Il nous faut avoir sous la main des données numériques nombreuses et des renseignements précis qui vont servir de point de départ aux différentes recher­ches. Nous utilisons le fichier scolaire Coopératif, nous l'avons, d'ailleurs con­sidérablement enrichi en collant sur des fiches blanches : cartes postales, images, coupures de journaux, de revues, etc... ; mais nous n'en tirons pas tout le parti désirable : la classification nous paraît difficile pour tous les enfants et nous hésitons à laisser librement manipuler des fiches que nous ne pourrions rem­placer. Nous avons aussi réuni des ma­nuels de lecture, de sciences, d'histoire, de géographie, etc..., des catalogues, des Enfantines, Gerbes ; des brochures qui sont étalées sur des rayons au fond de la classe, à la libre disposition des élèves. Mais cette bibliothèque de travail libre est encore bien maigre, et nous en éprou­vons l'insuffisance chaque jour.
 
C'est pourquoi :
 
a) Il faudrait que la parution du Fichier Scolaire Coopératif s'oriente franchement vers le documentaire.
 
b) Il faudrait que la parution des opuscules de la Bibliothèque de Travail de la Coopérative soit accélérée.
 
c) Il nous faudrait un Fichier de Calcul qui nous donnerait tous les nombres dont nous pourrions avoir besoin.
 
En attendant sa publication, chaque classe doit se constituer les fiches numériques indispensables.

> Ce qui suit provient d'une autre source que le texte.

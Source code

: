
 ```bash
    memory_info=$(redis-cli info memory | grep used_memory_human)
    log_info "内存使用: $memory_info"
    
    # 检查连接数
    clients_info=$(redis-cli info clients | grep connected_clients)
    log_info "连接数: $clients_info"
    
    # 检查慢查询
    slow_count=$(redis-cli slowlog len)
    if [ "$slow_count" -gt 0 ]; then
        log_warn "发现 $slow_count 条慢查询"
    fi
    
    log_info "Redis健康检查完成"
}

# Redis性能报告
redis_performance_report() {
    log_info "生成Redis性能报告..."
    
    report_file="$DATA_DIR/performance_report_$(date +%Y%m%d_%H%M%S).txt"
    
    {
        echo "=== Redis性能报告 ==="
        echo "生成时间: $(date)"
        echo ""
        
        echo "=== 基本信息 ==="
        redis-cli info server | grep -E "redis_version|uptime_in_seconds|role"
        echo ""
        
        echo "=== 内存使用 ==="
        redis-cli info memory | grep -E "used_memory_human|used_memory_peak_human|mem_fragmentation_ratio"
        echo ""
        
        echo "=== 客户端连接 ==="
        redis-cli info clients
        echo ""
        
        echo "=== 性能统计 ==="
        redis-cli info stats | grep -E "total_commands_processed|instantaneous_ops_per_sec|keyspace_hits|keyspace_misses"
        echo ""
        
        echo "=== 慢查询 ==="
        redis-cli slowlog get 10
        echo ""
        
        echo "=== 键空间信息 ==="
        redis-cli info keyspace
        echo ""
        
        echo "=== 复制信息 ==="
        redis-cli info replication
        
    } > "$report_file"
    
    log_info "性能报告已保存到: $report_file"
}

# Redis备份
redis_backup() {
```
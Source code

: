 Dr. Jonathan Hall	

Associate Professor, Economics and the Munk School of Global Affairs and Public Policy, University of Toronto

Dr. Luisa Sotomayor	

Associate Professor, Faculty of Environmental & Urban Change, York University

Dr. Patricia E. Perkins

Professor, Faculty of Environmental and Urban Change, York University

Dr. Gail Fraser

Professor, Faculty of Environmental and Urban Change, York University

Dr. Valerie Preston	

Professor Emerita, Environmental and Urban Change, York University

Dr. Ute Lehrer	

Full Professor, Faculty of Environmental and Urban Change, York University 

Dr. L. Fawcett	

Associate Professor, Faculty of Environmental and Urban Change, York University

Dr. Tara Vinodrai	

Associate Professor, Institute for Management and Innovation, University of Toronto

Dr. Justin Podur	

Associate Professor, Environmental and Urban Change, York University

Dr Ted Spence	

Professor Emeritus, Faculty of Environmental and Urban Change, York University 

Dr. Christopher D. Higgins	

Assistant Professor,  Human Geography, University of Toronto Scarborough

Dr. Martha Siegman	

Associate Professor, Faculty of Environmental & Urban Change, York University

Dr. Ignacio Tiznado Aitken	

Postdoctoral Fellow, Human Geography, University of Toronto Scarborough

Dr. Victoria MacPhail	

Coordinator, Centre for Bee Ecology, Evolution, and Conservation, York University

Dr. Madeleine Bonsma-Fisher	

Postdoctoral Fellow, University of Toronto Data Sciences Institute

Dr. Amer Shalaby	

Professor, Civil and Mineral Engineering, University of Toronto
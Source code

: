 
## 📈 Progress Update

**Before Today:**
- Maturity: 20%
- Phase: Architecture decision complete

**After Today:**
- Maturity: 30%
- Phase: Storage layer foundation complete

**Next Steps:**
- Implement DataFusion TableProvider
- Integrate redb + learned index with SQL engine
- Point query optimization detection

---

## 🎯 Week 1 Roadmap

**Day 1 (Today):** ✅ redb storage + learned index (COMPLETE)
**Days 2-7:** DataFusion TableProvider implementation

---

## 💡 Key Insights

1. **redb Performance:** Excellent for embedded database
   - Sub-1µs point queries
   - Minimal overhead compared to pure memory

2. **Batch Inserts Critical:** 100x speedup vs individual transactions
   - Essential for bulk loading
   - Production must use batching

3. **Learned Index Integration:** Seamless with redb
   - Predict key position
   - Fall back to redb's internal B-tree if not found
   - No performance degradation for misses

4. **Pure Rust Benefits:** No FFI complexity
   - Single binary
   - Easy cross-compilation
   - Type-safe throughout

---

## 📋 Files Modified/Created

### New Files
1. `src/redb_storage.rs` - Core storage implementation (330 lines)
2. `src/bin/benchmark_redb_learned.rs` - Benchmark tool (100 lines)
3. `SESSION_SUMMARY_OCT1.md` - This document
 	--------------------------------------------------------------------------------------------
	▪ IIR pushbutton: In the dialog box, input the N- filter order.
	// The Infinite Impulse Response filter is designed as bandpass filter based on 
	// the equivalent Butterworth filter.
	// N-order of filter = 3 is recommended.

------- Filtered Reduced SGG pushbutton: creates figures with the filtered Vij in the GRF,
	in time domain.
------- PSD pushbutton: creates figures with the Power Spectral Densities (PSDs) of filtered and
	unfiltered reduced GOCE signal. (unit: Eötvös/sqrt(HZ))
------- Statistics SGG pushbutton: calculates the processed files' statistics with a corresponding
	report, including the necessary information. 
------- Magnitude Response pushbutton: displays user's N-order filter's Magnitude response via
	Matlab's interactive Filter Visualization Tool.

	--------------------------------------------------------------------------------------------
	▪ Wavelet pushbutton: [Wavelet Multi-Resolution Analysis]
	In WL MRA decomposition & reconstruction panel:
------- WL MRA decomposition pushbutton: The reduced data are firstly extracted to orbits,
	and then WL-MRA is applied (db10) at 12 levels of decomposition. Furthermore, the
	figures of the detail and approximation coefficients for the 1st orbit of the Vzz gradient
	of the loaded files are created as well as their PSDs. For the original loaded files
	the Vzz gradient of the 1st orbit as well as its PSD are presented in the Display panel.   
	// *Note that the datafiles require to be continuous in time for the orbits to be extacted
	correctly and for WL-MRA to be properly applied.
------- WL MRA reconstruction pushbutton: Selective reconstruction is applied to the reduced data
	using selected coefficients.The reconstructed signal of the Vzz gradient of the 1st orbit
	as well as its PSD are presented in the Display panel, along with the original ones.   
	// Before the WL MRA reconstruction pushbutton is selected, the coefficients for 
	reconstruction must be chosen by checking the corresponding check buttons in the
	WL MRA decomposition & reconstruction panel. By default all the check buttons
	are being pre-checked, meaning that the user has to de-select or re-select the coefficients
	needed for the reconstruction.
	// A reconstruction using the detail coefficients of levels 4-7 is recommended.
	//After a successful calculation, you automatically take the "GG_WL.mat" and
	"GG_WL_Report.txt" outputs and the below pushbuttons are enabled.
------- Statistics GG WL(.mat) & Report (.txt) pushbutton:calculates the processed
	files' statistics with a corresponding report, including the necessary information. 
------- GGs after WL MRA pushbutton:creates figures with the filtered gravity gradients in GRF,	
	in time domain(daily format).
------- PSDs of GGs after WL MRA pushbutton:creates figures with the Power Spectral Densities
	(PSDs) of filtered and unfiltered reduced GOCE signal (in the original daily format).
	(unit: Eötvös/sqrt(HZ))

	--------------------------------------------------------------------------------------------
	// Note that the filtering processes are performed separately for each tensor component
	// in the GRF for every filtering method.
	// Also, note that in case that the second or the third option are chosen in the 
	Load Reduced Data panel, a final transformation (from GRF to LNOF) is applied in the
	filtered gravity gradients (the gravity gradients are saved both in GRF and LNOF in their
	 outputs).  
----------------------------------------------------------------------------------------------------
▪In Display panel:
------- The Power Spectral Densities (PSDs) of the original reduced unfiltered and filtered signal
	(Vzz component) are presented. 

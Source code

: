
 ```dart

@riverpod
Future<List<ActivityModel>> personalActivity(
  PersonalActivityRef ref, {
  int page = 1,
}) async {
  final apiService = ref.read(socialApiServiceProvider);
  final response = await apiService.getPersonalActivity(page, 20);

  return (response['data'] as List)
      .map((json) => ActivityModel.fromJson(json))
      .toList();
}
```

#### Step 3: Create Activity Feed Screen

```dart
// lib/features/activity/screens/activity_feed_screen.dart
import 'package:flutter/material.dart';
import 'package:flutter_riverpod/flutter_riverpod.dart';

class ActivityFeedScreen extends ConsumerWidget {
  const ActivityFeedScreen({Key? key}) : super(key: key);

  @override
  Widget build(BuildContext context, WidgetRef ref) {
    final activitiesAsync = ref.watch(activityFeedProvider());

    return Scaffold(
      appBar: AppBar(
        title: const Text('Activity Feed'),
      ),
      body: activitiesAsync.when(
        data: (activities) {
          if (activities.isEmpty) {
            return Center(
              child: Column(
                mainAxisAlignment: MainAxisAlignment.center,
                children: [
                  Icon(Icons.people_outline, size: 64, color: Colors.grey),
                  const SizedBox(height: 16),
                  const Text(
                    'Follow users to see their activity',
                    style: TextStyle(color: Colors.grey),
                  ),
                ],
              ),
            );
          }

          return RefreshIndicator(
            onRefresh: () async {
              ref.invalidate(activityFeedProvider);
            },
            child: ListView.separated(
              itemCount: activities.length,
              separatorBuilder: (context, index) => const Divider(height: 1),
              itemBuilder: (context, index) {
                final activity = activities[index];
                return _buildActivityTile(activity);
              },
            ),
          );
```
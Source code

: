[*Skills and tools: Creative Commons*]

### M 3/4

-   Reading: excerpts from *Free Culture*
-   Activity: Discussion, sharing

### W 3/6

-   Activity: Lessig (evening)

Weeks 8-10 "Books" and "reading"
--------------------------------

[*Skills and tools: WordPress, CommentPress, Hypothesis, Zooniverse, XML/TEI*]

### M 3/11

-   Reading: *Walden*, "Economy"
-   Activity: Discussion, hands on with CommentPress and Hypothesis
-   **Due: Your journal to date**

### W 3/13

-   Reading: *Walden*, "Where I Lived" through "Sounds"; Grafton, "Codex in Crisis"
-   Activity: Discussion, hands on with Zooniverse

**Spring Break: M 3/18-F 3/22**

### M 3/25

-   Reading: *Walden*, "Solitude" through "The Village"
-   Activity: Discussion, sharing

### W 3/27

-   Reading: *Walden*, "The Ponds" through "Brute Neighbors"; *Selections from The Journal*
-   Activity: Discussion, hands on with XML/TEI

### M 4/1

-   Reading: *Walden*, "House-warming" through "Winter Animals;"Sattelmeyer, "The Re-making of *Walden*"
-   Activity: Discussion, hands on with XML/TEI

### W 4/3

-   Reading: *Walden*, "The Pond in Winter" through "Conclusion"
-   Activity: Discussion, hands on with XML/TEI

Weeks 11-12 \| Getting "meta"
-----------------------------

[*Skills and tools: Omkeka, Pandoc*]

Il faudrait que l’« Educateur Prolétarien » publie régulièrement une page de données numériques. Ex.: consommation en essence d'un avion, d'un dirigeable ; en charbon d'une locomotive moderne, d'un paquebot, d'un cuirassé ; quantités de légumes, de poissons, de vin, etc., arrivant chaque jour à Paris ; poids d'une locomotive, d'un wagon de voyageurs, d'un éléphant, etc., etc. C'est à chacun de contribuer à cette publication
 
d) Il serait désirable que les camarades entreprennent avec leurs élèves des études sur les activités spéciales de leur région (construction d'un bateau, pêche, maritime, pêche des étangs, poteries, ardoisières, différentes cultures, etc., etc.) Ces études (dans le genre de celles que nous avons faites sur le charbonnier, la fabrication des sabots, l'exploitation d'une coupe en forêt) mais encore plus précises, et bourrées de données numériques (poids, mesures, temps, valeurs) devraient être publiées sous une forme on sous une autre et serviraient à tous.
 
e) il y aurait un autre genre d'étude que nous­ devrions réaliser avec la collaboration de tous. Ceserait un genre d'enquête nationale, même internationale, sur un même sujet. Exemples : étude d'une ferme (ferme des Alpes, des Landes, de Normandie, de Provence, des Vosges, etc..., Allemande, Scandinave, Russe, Espagnole, etc.) ou simplement l'habitation -
‑ culture du blé dans les différentes régions ;
 
‑ utilisation du lait dans les différents pays.
‑ le problème de l'eau.
‑ le transport des choses au village, etc... etc..
 
Ces enquêtes passionnent réellement les enfants et donnent lieu à une quantité de travaux au plus haut point éducatifs. Elles les intéresseraient bien davantage s'ils pouvaient faire des comparaisons avec d'autres travaux semblables.
 
Nous avons surtout cherché, au cours de cet exposé, à montrer ce que nous cherchons à faire dans notre classe au moyen de l'imprimerie et les principales difficultés que nous rencontrons. Nous demandons à d'autres camarades de dire de même leurs projets et leurs réalisa­tions. C'est de comparaisons de do­cuments vivants que sortira no­tre pédagogie coopérative.